E. coli (DH5a) Life technologies were grown o/n to saturation in Luria-Bertani broth. The following morning the bacteria were pelleted and washed in PBS before fixation in 1% paraformaldehyde for 3 minutes with vortexing for the first 60 s and last 30 s of the fixation (Dias et al., 2017). The cells were washed 4 times with PBS before being added to cells at 200 colony forming units per cell as determined by colony counts.

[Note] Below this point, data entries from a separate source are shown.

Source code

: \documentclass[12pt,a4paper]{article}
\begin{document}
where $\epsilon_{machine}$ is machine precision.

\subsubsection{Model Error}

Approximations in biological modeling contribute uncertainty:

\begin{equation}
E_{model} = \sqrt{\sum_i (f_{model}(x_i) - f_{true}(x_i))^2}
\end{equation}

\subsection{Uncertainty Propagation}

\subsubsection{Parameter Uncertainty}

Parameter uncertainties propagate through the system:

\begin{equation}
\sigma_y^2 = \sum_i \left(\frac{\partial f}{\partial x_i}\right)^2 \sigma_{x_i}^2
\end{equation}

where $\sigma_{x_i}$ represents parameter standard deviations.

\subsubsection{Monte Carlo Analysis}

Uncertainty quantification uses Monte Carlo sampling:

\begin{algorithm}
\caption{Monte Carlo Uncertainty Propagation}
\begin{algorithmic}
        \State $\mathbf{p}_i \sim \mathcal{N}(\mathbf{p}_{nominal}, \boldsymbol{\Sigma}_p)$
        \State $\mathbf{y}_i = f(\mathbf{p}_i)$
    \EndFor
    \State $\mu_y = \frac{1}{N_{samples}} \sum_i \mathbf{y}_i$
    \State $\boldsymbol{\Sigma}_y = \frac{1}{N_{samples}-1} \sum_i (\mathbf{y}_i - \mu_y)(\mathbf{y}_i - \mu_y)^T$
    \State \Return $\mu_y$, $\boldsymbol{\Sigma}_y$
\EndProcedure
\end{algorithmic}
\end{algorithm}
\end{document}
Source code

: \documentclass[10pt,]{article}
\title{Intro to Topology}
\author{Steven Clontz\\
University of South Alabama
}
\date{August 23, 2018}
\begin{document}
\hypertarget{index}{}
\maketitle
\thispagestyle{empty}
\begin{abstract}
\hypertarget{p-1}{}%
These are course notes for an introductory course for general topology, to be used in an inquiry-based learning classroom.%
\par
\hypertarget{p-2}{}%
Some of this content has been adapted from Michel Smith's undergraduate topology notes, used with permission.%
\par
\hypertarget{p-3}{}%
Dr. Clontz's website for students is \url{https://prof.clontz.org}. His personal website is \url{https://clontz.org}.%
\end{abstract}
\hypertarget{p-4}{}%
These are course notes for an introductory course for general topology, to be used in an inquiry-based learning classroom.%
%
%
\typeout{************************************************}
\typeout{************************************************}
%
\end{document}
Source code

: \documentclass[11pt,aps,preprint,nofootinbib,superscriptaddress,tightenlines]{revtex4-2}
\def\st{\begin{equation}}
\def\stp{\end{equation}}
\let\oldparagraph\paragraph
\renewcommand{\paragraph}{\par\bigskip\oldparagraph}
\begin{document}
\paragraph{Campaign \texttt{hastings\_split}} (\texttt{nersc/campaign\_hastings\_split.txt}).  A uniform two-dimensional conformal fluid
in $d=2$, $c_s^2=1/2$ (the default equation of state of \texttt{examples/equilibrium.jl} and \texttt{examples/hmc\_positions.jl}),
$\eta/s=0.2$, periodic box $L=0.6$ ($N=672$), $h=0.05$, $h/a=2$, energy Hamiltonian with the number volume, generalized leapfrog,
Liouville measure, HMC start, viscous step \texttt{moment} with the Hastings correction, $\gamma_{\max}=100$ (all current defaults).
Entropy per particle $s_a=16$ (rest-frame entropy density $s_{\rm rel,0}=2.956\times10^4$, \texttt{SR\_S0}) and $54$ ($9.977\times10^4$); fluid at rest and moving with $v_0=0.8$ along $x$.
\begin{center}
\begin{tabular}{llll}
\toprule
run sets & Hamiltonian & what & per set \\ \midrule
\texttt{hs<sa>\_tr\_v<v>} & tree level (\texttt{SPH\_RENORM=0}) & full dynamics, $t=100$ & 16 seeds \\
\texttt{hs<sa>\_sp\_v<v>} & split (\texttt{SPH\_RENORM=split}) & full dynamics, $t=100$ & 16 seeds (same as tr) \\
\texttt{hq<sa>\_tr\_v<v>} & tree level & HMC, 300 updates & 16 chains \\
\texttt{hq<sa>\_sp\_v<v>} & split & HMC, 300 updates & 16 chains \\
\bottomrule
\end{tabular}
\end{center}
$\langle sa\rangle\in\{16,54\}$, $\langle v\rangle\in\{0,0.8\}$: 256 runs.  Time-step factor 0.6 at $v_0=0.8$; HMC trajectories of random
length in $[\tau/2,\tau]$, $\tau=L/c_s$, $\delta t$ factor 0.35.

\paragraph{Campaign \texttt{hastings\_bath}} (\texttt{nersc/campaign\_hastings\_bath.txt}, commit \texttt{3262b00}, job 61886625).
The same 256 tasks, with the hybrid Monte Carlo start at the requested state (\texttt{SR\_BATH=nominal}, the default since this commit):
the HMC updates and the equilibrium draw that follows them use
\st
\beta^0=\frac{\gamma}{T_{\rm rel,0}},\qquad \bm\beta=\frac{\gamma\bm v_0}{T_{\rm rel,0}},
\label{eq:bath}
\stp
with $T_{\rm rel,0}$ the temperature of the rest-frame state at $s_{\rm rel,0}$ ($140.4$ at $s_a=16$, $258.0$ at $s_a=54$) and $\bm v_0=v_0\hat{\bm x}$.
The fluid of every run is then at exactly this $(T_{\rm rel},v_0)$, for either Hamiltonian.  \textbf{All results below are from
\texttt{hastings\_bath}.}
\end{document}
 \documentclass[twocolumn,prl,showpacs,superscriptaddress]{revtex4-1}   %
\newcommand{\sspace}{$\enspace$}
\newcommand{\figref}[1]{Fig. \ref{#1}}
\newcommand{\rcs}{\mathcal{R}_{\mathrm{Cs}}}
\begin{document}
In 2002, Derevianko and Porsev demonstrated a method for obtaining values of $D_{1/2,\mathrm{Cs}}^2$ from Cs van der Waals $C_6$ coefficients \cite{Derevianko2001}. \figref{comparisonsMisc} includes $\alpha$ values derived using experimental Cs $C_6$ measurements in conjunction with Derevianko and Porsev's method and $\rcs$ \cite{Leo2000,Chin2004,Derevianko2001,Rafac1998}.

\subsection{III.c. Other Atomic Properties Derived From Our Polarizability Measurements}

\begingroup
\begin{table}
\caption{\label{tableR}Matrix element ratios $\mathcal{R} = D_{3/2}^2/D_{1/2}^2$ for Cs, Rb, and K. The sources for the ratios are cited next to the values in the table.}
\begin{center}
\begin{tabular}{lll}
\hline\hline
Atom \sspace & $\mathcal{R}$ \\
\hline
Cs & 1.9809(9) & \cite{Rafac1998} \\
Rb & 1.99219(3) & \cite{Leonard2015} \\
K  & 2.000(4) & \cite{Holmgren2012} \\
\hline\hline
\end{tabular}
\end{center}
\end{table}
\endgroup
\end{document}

Jurkat MAIT cell activation assays

5 × 104 (HFFs) or 1 × 105 (ARPE-19 MR1) mock or HSV-1 infected cells in 24-well plates at 14 h p.i. were treated with 5-OP-RU (10 μM) or E. coli for 4 hours before being washed from the system at 18 h p.i. Cells were then fixed with 1% paraformaldehyde and 2% glucose in PBS for 20 min at 4C, before washing 3 times with complete media. Jurkat MAIT cells (3 × 105) were then added in folate free RPMI1640 and allowed to incubate o/n before staining for CD69 (BD Biosciences) expression as a measure of Jurkat MAIT activation. 5-OP-RU (10 μM) was added to HFF/Jurkat MAIT co-cultures or to Jurkat MAIT cells alone and allowed to incubate o/n as indicated.

Immunoblotting

Cells were harvested in cell lysis buffer (50 mM NaCl, 50 mM TRIS pH8, 1% IGEPAL, 1% Triton X-100) supplemented with protease inhibitor cocktail (Sigma) and allowed to incubate on ice for 20 mins. Lysates were then centrifuged (16,000 × g for 20 min at 4°C) and the supernatant collected. Lysates were mock or Endo H (NEB) digested according to the manufacturer’s instructions for 90 mins at 37°C as required. Lysates were denatured by heating at 95°C for 5 mins in reducing sample buffer (Bio-Rad) and resolved by SDS-PAGE on precast polyacrylamide gels (Biorad) before immunoblotting onto PVDF membranes. Membranes were probed with the designated primary antibodies in 3% BSA in PBST, followed by incubation with an appropriate horseradish peroxidase (HRP)-conjugated secondary antibody (all Santa Cruz Biotechnology). The following primary antibodies were utilized: anti-MR1 CT (McWilliam et al., 2016), anti-MR1 and anti-HLA-A, B, C (Abcam), anti-GFP, anti-GAPDH, anti-gD, and anti-ICP0 (all Santa Cruz Biotechnology).

Proteasomal Inhibition

After the 1 h of viral adsorption, cells were treated with either 5 μM MG132 (Sigma-Aldrich), 100 nM PS-341 (Selleck Chemicals) or DMSO control (Sigma) to inhibit proteasomal activity.

QUANTIFICATION AND STATISTICAL ANALYSIS

Paired Student’s t tests or ANOVA analysis were performed as indicated using GraphPad Prism software. Data are presented as dot plots with the mean.

DATA AND CODE AVAILABILITY

This study did not generate any datasets.